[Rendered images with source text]
/---

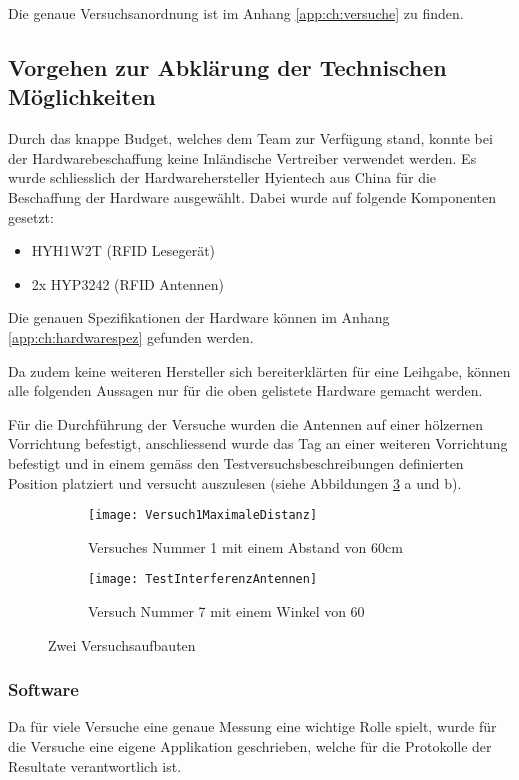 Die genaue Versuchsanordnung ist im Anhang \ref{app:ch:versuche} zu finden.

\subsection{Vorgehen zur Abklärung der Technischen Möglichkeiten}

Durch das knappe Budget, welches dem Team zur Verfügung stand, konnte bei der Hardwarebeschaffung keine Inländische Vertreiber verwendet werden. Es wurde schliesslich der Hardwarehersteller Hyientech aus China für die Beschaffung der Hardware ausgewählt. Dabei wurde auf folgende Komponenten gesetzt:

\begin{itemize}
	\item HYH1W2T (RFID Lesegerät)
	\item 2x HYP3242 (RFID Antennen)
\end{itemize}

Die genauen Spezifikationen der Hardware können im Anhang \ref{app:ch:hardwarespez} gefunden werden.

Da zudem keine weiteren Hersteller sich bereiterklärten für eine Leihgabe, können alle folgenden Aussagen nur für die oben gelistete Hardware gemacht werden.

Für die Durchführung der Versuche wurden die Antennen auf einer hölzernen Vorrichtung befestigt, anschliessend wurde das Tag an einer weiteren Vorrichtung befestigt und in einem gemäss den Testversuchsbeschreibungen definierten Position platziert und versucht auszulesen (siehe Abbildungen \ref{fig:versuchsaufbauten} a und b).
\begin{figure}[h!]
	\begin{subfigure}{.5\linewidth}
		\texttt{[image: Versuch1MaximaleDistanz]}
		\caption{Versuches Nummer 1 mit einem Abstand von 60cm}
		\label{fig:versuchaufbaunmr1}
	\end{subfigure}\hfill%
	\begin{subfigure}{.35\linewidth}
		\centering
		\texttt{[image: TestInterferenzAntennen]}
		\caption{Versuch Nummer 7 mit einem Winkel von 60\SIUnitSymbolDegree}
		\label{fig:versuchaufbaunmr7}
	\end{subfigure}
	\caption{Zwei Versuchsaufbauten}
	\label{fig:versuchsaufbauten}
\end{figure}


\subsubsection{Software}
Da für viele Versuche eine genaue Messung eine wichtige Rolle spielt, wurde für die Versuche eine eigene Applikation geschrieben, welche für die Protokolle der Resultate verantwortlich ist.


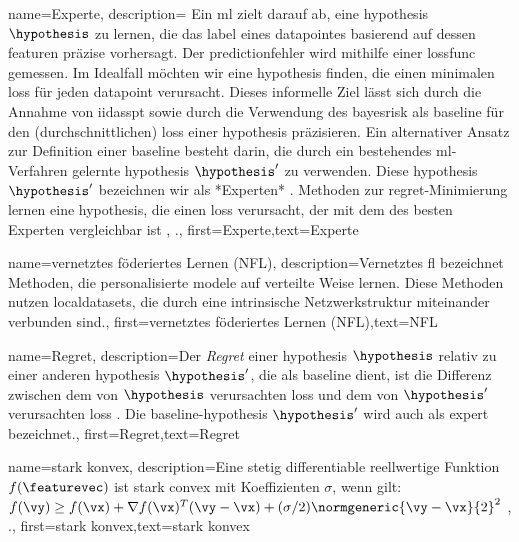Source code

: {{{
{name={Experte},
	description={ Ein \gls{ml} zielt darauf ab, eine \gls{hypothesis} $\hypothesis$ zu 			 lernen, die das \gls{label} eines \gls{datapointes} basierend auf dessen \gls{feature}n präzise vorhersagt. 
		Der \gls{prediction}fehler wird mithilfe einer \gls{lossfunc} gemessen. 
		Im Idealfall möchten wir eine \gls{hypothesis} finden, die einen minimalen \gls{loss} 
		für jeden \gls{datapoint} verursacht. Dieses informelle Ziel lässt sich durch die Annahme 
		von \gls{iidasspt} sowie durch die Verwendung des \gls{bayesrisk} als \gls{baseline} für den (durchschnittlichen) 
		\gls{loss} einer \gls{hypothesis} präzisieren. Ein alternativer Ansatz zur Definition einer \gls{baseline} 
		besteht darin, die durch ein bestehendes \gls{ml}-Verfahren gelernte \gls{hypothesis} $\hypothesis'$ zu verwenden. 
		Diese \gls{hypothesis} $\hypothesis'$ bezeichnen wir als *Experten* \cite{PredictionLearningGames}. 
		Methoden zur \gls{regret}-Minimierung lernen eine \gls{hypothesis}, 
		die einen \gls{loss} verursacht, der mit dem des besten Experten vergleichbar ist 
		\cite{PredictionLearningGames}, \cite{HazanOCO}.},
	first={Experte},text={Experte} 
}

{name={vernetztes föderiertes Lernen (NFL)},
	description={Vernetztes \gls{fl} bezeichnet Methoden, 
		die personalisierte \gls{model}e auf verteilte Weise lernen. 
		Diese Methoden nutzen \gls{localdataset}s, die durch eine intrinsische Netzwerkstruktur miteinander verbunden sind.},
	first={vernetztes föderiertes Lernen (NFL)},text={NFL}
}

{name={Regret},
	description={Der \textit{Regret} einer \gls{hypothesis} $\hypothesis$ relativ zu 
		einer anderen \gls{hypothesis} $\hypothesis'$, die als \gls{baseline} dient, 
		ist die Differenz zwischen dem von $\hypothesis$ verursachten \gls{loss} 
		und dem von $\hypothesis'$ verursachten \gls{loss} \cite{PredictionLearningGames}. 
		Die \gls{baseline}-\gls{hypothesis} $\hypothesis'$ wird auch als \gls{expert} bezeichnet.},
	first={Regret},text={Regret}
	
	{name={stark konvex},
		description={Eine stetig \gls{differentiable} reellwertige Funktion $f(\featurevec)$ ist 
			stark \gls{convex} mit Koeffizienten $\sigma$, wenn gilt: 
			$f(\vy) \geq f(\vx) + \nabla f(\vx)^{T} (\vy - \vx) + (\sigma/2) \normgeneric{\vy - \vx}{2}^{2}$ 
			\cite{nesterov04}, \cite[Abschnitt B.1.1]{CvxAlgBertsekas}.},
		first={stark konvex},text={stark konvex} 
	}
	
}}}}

\---
/---

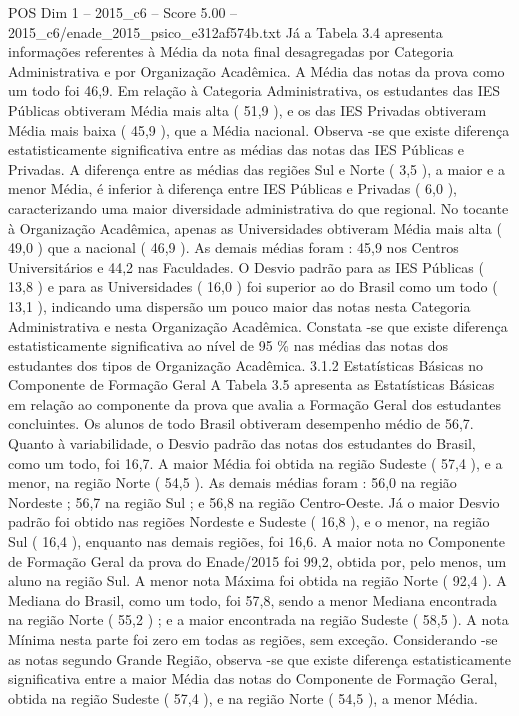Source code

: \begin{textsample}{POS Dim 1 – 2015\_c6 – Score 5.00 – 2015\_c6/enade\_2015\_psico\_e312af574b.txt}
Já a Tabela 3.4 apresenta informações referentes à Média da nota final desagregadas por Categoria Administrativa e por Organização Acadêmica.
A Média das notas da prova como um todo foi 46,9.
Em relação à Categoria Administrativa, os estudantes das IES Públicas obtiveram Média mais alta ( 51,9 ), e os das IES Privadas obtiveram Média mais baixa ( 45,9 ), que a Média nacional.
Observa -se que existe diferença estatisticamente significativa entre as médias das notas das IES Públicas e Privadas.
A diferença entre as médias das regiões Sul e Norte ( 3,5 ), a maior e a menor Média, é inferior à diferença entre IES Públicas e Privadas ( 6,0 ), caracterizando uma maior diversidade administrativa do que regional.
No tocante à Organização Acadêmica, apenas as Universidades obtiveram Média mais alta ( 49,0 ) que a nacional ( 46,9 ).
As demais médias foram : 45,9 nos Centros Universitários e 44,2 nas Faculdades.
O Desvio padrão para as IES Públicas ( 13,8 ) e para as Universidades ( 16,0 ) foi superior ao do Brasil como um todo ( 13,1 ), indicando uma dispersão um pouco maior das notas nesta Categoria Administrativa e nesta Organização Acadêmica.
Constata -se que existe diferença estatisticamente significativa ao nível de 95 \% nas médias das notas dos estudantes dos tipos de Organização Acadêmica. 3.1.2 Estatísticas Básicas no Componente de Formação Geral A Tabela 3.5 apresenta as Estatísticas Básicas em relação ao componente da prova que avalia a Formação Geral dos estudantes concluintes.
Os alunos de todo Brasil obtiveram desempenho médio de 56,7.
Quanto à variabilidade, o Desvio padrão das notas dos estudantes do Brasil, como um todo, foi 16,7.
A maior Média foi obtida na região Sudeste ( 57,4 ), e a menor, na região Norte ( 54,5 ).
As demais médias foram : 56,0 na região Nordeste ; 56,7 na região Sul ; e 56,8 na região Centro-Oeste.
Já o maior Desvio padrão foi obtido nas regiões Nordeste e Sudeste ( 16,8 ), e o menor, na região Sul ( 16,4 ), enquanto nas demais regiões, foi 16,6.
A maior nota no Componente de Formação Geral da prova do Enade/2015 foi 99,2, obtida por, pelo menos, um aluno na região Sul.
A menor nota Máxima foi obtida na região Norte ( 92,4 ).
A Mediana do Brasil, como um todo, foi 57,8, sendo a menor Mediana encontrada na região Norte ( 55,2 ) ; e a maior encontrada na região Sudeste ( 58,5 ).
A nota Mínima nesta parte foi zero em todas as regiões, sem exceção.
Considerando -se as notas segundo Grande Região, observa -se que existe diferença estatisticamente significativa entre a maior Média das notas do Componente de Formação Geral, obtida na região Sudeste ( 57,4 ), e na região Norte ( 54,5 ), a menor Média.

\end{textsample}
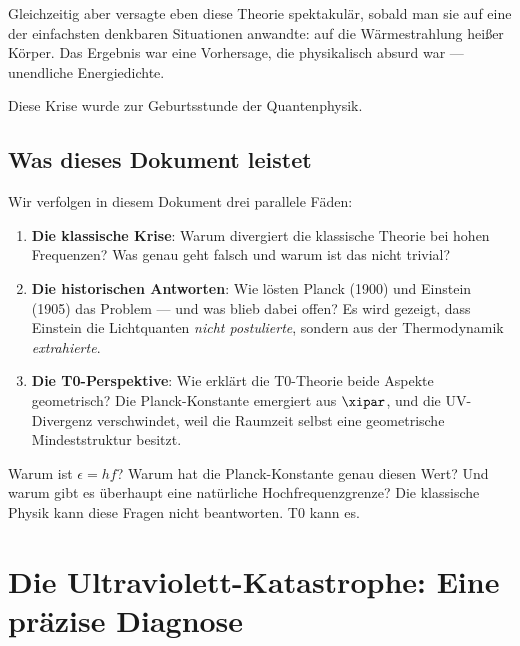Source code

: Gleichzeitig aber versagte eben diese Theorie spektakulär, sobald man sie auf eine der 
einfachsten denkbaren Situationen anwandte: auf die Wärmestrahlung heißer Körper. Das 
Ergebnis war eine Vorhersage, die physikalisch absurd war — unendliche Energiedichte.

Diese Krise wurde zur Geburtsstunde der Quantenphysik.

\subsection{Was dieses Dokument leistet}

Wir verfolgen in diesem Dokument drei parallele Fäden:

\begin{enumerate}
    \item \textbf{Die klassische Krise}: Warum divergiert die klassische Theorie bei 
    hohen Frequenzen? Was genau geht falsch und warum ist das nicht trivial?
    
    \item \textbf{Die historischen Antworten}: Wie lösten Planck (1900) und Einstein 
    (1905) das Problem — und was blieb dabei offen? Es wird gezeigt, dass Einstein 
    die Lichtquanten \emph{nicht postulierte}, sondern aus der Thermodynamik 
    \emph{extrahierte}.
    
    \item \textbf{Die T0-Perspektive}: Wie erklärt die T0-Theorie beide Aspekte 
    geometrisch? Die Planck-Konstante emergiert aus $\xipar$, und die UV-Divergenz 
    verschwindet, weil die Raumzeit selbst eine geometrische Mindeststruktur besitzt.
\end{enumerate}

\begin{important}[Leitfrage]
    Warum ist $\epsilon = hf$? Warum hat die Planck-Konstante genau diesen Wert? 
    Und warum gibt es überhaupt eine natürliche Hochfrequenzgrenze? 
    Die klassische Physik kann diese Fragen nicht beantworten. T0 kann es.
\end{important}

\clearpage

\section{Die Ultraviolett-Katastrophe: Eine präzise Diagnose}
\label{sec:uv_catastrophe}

\---
/---

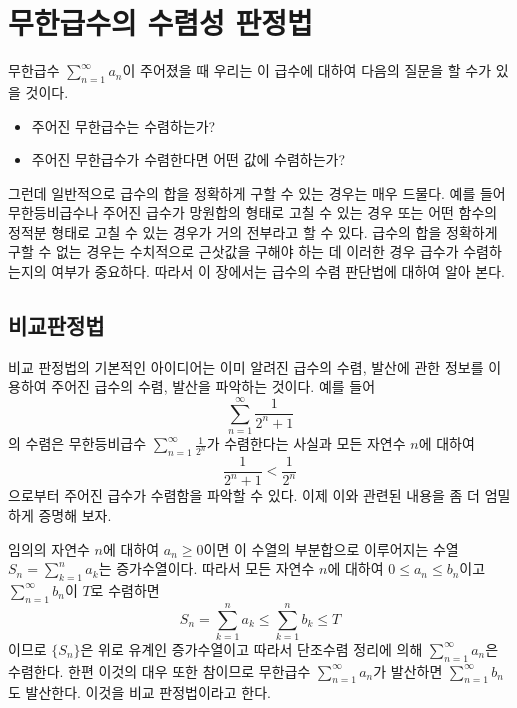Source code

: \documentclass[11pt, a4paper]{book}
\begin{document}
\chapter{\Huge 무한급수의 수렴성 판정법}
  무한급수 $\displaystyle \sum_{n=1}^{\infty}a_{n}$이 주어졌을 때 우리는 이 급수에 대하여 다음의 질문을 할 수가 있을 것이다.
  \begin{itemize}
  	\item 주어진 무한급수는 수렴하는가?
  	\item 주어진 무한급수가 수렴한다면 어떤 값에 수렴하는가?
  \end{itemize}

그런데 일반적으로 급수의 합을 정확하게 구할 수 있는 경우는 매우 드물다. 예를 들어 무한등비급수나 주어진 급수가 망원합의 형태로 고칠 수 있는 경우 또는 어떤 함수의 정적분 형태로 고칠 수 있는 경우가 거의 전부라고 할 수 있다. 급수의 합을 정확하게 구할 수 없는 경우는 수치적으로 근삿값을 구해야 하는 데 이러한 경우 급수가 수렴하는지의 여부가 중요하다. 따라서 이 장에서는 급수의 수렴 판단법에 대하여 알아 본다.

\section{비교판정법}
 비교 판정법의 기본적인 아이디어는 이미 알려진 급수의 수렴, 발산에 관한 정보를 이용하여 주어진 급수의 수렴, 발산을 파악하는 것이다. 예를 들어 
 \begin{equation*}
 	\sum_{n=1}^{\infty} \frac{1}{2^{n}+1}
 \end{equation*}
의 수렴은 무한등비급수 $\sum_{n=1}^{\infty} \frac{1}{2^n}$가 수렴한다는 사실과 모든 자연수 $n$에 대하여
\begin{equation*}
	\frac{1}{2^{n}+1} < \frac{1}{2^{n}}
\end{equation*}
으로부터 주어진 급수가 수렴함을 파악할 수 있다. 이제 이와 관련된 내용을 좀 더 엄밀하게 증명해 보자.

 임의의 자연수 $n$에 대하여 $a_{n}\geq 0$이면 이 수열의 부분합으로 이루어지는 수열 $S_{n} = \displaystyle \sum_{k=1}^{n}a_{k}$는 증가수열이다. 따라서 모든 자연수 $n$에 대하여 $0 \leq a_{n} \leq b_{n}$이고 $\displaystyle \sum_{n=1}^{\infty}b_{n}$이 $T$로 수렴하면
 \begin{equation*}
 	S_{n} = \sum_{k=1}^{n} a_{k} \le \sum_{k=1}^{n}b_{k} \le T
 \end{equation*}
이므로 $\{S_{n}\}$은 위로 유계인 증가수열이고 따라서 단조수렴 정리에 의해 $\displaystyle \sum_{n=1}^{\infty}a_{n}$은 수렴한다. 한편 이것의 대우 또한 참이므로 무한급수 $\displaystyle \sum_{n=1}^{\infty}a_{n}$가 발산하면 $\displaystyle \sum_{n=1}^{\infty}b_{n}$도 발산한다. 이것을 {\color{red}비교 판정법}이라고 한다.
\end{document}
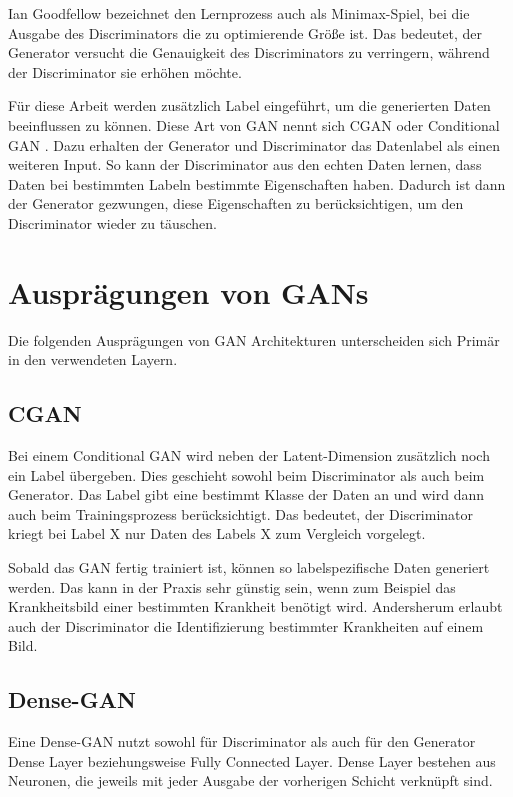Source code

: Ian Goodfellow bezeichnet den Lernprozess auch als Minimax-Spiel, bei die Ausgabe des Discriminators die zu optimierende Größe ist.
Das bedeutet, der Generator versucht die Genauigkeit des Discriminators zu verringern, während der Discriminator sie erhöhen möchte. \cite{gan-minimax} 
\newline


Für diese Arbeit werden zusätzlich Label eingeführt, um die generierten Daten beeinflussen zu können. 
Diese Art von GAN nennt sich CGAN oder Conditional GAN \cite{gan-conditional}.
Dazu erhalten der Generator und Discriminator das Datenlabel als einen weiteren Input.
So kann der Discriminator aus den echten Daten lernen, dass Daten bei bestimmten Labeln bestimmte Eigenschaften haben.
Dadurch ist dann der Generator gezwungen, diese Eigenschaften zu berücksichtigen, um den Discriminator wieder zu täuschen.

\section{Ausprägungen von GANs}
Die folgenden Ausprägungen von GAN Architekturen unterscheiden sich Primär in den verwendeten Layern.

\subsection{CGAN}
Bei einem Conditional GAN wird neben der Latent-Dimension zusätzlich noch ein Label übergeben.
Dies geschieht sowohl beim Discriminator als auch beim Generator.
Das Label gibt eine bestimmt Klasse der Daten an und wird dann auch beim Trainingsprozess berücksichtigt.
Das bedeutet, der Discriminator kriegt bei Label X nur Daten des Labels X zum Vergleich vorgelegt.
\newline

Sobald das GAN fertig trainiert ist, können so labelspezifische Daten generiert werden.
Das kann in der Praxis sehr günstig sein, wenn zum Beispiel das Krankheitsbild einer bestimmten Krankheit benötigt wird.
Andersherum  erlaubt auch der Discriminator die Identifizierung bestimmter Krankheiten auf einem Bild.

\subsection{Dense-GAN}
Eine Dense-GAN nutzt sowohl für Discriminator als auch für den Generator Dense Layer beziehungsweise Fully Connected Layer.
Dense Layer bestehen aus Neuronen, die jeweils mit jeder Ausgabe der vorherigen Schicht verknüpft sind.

\---

» **Task objective**
Using the data above, print exactly the lines from the line that contains "1 – 2015\_c6" through the line that contains "As demais médias foram : 45,9", with both included.

» **Answer for the task**
: \begin{textsample}{POS Dim 1 – 2015\_c6 – Score 5.00 – 2015\_c6/enade\_2015\_psico\_e312af574b.txt}
Já a Tabela 3.4 apresenta informações referentes à Média da nota final desagregadas por Categoria Administrativa e por Organização Acadêmica.
A Média das notas da prova como um todo foi 46,9.
Em relação à Categoria Administrativa, os estudantes das IES Públicas obtiveram Média mais alta ( 51,9 ), e os das IES Privadas obtiveram Média mais baixa ( 45,9 ), que a Média nacional.
Observa -se que existe diferença estatisticamente significativa entre as médias das notas das IES Públicas e Privadas.
A diferença entre as médias das regiões Sul e Norte ( 3,5 ), a maior e a menor Média, é inferior à diferença entre IES Públicas e Privadas ( 6,0 ), caracterizando uma maior diversidade administrativa do que regional.
No tocante à Organização Acadêmica, apenas as Universidades obtiveram Média mais alta ( 49,0 ) que a nacional ( 46,9 ).
As demais médias foram : 45,9 nos Centros Universitários e 44,2 nas Faculdades.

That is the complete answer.